While a good set of winter tights and a weatherproof jacket are essentials for your winter wardrobe, don’t overlook how much of a difference having warm hands, feet and head can make!
You lose the majority of your body heat through your head and the sensitivity of your fingers and toes makes frozen digits a misery.
It’s well worth investing in a good pair of gloves that block wind and keep out the rain. While a good pair can be pricey, they’ll be useful for months, and more importantly, you can’t brake or change gear when your fingers are numb!
Similarly, overshoes are game-changers.
There’s a huge range of overshoes available, from fully-waterproof neoprene booties and heavy-duty thermal covers to smaller toe warmers. It can be a good idea to have a couple of options to suit the conditions, but at the least, one pair of all-weather overshoes will make your rides one heck of a lot more fun. Cold, wet feet are bona fide ride-ruiners!
Finally, something to cover your head can make all the difference to how warm you feel overall. A full ear-covering beanie under your helmet is great in the coolest weather, while a peaked cycling cap keeps the wind off your head in the late autumn and early spring.
We totally understand that after a cold or wet ride in the middle of January, the first thing on your mind after a bike ride is coffee, cake and a warm shower. However, leaving your bike caked in winter mud, grit and debris can speed the deterioration of your valuable components such as the chain and cassette.
Plus, we all know that dirty bikes don’t ride as fast, right?!
By perfecting a speedy cleaning routine that focuses on the key parts of the bike, you can give your pride and joy a good once-over in less than ten minutes before heading inside to settle down to your post-ride daze. Giving the bike an immediate clean prevents the accumulation and engraining of dirt, and means you get it out of the way while you’re still in your dirty gear.
Check out our ten-minute, ten-point guide for speedy bike cleaning – all you need is a small selection of basic items ready by the door before you head out.
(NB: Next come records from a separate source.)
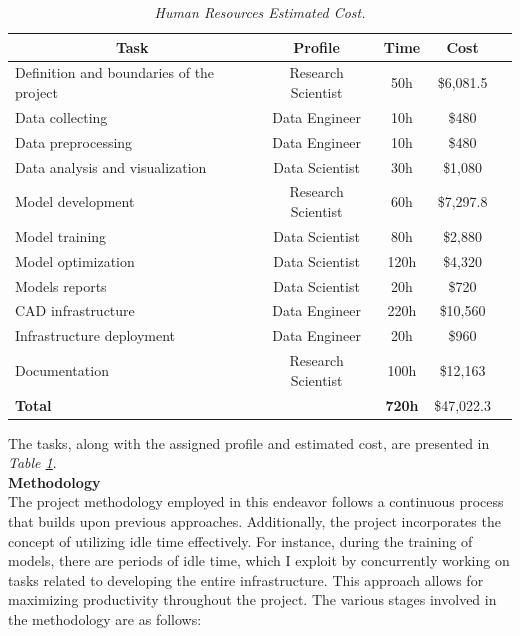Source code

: \newpage

\begin{table}[H]
\centering
\begin{tabular}{| l | c | c | c | c |}
\hline
\multicolumn{1}{|c|}{\textbf{Task}} & \multicolumn{1}{c|}{\textbf{Profile}} & \multicolumn{1}{c|}{\textbf{Time}} & \multicolumn{1}{c|}{\textbf{Cost}} \\
\hline
Definition and boundaries of the project & Research Scientist & 50h & \$6,081.5\\
\hline
Data collecting & Data Engineer & 10h & \$480\\
\hline
Data preprocessing & Data Engineer & 10h & \$480 \\
\hline
Data analysis and visualization & Data Scientist & 30h & \$1,080\\
\hline
Model development & Research Scientist & 60h & \$7,297.8 \\
\hline
Model training & Data Scientist & 80h & \$2,880 \\
\hline
Model optimization & Data Scientist & 120h & \$4,320 \\
\hline
Models reports & Data Scientist & 20h & \$720 \\
\hline
CAD infrastructure & Data Engineer & 220h & \$10,560 \\
\hline
Infrastructure deployment & Data Engineer & 20h & \$960 \\
\hline
Documentation & Research Scientist & 100h & \$12,163 \\
\hline
\textbf{Total} &    &  \textbf{720h} & \$47,022.3 \\
\hline
\end{tabular}
\caption[Human Resources Estimated Cost.]{\textit{Human Resources Estimated Cost.}}
{\label{table:human_resources_cost}}
\end{table}

The tasks, along with the assigned profile and estimated cost, are presented in \textit{Table \ref{table:human_resources_cost}}. \\

\vspace{0.5cm}
\textbf{Methodology} \\

The project methodology employed in this endeavor follows a continuous process that builds upon previous approaches. Additionally, the project incorporates the concept of utilizing idle time effectively. For instance, during the training of models, there are periods of idle time, which I exploit by concurrently working on tasks related to developing the entire infrastructure. This approach allows for maximizing productivity throughout the project. The various stages involved in the methodology are as follows: \\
Once you’ve completed this quick process, your bicycle will be perfect for your next ride, saving you time and money in the long run.
We all love riding in the great outdoors, and many of us are willing to put up with some chilly weather or rain to get our biking buzz. However, there can come a time in winter where it is neither safe nor sensible to ride on the open roads.
Riding on the road when there’s a risk of ice is a gamble that we would advise against. We’ve been on the receiving end of patches of black ice that have left us on the tarmac, sore and with ripped up clothing and damaged components. Similarly, riding on the road in high winds can be dangerous if riding in areas of heavier traffic.
When the weather takes a turn for the worse, heading off-road makes for the best option. Fat tyres and trails make ice less of an issue, and riding in woodland shelters you from the wind. However, sometimes, you’ve just got to accept that going outside isn’t the best idea, even on the mountain bike.
Fortunately, riding inside is more fun, engaging and rewarding than ever! Platforms such as Zwift and Road Grand Tours make working out indoors better than ever, and if paired up with a smart trainer, it feels just as good as riding the road.
And fear not, a well-structured set on intervals for an hour will keep you just as fit and energised as a few hours on the road!